[Start of Attachment]

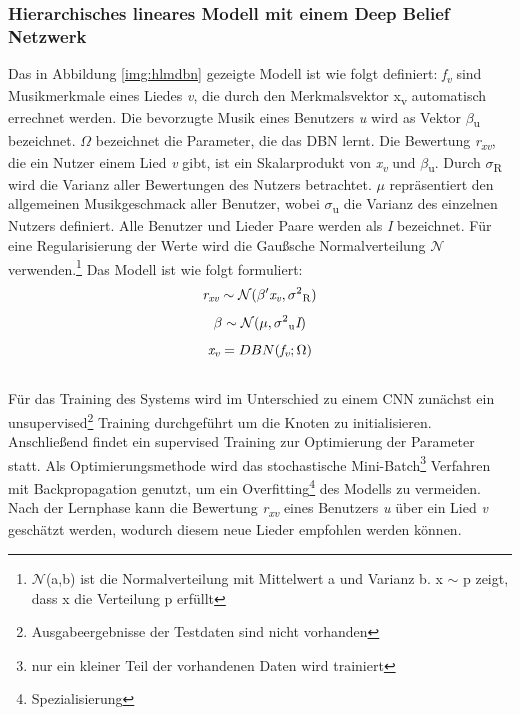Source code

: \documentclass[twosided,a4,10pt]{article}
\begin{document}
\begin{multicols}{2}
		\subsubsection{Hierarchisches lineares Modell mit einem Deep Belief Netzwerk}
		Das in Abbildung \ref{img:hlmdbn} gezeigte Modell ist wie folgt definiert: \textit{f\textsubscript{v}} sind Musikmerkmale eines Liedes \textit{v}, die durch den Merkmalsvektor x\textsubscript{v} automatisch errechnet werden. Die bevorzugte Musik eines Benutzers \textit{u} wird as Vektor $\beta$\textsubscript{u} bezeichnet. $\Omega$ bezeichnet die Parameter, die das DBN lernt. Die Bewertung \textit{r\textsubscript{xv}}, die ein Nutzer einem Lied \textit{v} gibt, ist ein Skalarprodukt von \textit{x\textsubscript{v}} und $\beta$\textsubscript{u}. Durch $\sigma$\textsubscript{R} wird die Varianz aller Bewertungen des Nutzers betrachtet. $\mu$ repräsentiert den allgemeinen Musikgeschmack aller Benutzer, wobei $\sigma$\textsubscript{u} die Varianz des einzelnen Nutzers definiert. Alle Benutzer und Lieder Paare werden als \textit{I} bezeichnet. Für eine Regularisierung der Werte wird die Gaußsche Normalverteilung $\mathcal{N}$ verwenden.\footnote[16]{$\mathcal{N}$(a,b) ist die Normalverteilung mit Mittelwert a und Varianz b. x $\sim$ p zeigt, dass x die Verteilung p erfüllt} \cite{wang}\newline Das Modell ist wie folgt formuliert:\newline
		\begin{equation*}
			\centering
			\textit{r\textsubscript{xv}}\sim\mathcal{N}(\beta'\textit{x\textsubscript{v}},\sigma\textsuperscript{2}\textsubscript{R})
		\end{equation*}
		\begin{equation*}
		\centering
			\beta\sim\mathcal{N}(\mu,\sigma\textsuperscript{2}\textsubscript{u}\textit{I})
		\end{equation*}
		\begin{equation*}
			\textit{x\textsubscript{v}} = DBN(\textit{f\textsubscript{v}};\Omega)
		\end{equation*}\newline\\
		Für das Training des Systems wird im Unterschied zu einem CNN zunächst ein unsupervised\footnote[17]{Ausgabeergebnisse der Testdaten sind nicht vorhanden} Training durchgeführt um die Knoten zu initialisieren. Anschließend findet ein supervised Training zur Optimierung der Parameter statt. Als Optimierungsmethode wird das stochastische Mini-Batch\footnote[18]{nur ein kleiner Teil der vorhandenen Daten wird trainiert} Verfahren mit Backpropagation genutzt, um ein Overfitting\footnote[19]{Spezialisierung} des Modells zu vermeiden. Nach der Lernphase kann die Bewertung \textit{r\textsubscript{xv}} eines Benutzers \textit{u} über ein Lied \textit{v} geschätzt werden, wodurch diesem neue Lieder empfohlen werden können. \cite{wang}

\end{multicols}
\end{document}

[End of Attachment]
[Start of Attachment]

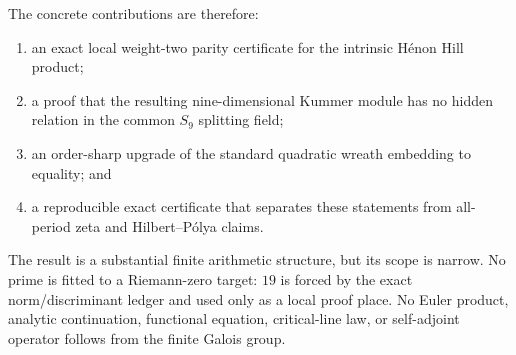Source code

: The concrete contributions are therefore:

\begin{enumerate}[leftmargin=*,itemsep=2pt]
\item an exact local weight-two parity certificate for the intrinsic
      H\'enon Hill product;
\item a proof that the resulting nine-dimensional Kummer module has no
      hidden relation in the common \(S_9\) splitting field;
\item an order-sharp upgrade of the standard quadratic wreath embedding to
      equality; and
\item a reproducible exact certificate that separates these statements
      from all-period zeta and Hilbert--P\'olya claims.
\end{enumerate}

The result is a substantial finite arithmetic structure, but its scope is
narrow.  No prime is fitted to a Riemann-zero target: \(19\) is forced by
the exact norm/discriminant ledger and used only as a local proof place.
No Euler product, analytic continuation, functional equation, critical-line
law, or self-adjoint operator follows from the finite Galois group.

[End of Attachment]

Looking at the records above, say how many lines contain the string "certificate". Give the number and no other words.

Response box: 2